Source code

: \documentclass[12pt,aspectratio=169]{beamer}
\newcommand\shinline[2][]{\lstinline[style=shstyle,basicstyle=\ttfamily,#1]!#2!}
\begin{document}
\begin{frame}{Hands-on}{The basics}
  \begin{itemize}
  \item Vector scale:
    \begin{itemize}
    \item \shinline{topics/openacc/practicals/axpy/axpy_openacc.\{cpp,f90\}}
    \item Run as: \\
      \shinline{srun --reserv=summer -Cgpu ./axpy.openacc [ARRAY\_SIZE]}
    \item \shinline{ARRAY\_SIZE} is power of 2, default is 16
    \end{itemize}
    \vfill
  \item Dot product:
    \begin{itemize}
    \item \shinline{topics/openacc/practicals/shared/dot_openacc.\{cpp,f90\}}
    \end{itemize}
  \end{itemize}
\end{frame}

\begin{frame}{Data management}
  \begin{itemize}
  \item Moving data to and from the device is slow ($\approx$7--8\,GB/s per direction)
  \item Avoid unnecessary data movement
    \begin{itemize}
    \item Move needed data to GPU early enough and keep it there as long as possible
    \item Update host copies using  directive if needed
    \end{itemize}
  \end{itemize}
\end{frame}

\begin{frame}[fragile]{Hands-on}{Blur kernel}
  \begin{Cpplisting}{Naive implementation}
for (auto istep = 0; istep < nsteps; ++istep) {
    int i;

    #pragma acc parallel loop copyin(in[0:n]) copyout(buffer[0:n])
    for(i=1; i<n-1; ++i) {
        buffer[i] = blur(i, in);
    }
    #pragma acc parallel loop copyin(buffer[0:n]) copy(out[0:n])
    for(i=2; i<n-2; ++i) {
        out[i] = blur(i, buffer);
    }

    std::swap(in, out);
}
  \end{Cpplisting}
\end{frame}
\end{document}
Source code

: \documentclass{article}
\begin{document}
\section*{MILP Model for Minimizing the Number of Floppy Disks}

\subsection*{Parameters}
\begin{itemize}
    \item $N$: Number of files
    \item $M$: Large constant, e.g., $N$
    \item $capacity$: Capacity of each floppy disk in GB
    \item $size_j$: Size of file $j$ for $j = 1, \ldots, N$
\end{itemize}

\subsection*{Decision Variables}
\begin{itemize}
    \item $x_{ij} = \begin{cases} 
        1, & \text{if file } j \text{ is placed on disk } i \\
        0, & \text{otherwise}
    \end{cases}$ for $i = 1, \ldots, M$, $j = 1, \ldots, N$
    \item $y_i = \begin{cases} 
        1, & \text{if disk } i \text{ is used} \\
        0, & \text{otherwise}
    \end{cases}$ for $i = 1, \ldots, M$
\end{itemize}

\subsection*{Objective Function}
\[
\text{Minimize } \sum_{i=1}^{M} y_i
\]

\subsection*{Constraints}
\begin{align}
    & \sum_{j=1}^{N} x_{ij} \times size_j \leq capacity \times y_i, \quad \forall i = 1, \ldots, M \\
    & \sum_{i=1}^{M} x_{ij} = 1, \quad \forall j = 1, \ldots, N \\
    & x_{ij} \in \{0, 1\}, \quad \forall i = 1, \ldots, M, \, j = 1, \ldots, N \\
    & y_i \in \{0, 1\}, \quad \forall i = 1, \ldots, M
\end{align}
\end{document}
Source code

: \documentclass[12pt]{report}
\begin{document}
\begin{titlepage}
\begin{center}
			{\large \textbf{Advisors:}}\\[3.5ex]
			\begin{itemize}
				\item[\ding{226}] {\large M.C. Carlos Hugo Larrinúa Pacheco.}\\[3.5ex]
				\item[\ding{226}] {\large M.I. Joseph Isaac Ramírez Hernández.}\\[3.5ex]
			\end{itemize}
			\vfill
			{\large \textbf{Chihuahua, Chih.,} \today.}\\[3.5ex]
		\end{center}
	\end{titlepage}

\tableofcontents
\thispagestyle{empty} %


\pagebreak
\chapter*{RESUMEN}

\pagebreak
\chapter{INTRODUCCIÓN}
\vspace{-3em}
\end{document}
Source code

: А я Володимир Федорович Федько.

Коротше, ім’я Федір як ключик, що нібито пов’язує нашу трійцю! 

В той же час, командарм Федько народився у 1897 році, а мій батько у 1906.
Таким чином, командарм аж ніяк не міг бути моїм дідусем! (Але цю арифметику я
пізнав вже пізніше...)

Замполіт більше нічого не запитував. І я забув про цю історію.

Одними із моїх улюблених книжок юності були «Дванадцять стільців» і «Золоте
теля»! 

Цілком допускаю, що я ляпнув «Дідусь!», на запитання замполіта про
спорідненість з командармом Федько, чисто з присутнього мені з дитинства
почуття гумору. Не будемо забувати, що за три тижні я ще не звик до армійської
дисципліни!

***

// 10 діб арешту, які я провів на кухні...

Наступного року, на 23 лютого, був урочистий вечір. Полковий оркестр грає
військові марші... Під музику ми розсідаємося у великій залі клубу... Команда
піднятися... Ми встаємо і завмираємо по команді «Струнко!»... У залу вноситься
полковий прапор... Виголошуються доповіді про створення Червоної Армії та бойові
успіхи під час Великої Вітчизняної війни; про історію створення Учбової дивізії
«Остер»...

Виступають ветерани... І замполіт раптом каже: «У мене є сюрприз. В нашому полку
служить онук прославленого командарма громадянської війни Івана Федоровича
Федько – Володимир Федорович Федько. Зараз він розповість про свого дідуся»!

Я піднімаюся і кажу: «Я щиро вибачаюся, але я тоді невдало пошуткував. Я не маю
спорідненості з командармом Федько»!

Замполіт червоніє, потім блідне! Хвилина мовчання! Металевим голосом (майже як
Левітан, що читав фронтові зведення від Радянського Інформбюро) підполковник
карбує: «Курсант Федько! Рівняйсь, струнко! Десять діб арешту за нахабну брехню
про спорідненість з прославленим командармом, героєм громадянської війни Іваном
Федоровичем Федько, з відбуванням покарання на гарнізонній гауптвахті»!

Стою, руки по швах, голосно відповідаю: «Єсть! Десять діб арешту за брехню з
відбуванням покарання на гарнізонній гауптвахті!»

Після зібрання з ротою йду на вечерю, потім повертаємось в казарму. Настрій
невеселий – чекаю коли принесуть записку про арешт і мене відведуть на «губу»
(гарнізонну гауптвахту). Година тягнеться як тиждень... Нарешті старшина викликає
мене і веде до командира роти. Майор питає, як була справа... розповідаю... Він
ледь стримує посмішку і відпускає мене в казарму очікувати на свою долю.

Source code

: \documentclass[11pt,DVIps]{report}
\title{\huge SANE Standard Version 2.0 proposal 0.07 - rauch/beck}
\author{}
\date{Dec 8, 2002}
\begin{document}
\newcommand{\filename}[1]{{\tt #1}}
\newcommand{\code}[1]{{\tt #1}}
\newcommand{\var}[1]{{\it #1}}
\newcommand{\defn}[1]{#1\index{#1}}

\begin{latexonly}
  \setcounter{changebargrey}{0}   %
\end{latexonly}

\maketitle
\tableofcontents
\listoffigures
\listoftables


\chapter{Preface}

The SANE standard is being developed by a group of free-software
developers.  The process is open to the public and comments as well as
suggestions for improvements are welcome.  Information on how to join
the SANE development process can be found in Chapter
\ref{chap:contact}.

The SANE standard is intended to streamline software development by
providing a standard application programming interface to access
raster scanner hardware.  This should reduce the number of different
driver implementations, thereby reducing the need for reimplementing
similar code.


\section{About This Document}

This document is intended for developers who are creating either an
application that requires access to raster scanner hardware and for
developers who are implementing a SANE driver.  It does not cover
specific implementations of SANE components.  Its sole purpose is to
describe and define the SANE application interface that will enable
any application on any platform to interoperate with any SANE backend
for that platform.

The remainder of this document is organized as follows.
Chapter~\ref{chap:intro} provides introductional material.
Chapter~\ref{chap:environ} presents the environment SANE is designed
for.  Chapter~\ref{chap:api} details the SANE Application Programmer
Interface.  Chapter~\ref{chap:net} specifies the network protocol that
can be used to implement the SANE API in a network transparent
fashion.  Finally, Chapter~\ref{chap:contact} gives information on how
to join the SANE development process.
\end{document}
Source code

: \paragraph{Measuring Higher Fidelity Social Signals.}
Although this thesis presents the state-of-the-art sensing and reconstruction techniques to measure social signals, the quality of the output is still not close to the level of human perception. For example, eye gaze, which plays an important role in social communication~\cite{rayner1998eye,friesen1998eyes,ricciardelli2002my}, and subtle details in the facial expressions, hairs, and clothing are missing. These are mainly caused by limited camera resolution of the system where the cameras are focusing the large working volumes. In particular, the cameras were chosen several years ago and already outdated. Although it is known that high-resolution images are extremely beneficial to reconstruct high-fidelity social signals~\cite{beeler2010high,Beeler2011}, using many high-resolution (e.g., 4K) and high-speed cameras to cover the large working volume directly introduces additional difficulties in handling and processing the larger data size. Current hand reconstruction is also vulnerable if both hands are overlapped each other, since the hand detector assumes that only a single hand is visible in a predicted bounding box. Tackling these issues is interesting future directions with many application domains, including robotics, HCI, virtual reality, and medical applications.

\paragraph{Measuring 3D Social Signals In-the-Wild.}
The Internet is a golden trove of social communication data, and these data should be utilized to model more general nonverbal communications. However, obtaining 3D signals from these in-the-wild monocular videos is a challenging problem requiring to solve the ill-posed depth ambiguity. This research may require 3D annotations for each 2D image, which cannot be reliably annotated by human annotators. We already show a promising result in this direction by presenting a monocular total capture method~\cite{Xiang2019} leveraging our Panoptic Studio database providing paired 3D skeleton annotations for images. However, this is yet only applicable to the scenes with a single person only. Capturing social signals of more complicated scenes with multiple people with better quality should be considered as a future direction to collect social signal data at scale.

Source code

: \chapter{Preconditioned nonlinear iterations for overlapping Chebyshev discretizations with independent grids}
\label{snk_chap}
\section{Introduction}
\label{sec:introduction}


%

————

WHAT YOU ARE ASKED TO DO: The lines above starting at the one that contains "out[i] = blur(i, buffer);" and ending at the one that contains "constant, e.g., $N$" must be transcribed exactly, and no other lines may appear.

RESULT:
        out[i] = blur(i, buffer);
    }

    std::swap(in, out);
}
  \end{Cpplisting}
\end{frame}
\end{document}
Source code

: \documentclass{article}
\begin{document}
\section*{MILP Model for Minimizing the Number of Floppy Disks}

\subsection*{Parameters}
\begin{itemize}
    \item $N$: Number of files
    \item $M$: Large constant, e.g., $N$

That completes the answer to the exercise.